What is being asked
Scan the data below and report how many lines include the word "previews". Nothing else is wanted.

Rendered images with source text
=== Section Start ===

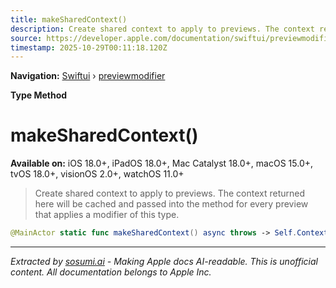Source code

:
 ```yaml
---
title: makeSharedContext()
description: Create shared context to apply to previews. The context returned here will be cached and passed into the  method for every preview that applies a modifier of this type.
source: https://developer.apple.com/documentation/swiftui/previewmodifier/makesharedcontext()
timestamp: 2025-10-29T00:11:18.120Z
---
```


**Navigation:** [Swiftui](/documentation/swiftui) › [previewmodifier](/documentation/swiftui/previewmodifier)

**Type Method**

# makeSharedContext()

**Available on:** iOS 18.0+, iPadOS 18.0+, Mac Catalyst 18.0+, macOS 15.0+, tvOS 18.0+, visionOS 2.0+, watchOS 11.0+

> Create shared context to apply to previews. The context returned here will be cached and passed into the  method for every preview that applies a modifier of this type.

```swift
@MainActor static func makeSharedContext() async throws -> Self.Context
```

---

*Extracted by [sosumi.ai](https://sosumi.ai) - Making Apple docs AI-readable.*
*This is unofficial content. All documentation belongs to Apple Inc.*
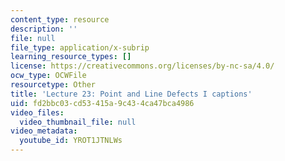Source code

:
 ```yaml
---
content_type: resource
description: ''
file: null
file_type: application/x-subrip
learning_resource_types: []
license: https://creativecommons.org/licenses/by-nc-sa/4.0/
ocw_type: OCWFile
resourcetype: Other
title: 'Lecture 23: Point and Line Defects I captions'
uid: fd2bbc03-cd53-415a-9c43-4ca47bca4986
video_files:
  video_thumbnail_file: null
video_metadata:
  youtube_id: YROT1JTNLWs
---
```

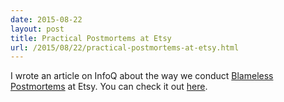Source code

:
 ```yaml
---
date: 2015-08-22
layout: post
title: Practical Postmortems at Etsy
url: /2015/08/22/practical-postmortems-at-etsy.html
---
```


I wrote an article on InfoQ about the way we conduct [Blameless
Postmortems][2] at Etsy. You can check it out [here][1].


[1]: http://www.infoq.com/articles/postmortems-etsy
[2]: https://codeascraft.com/2012/05/22/blameless-postmortems/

=== Section End ===

Result of this exercise
2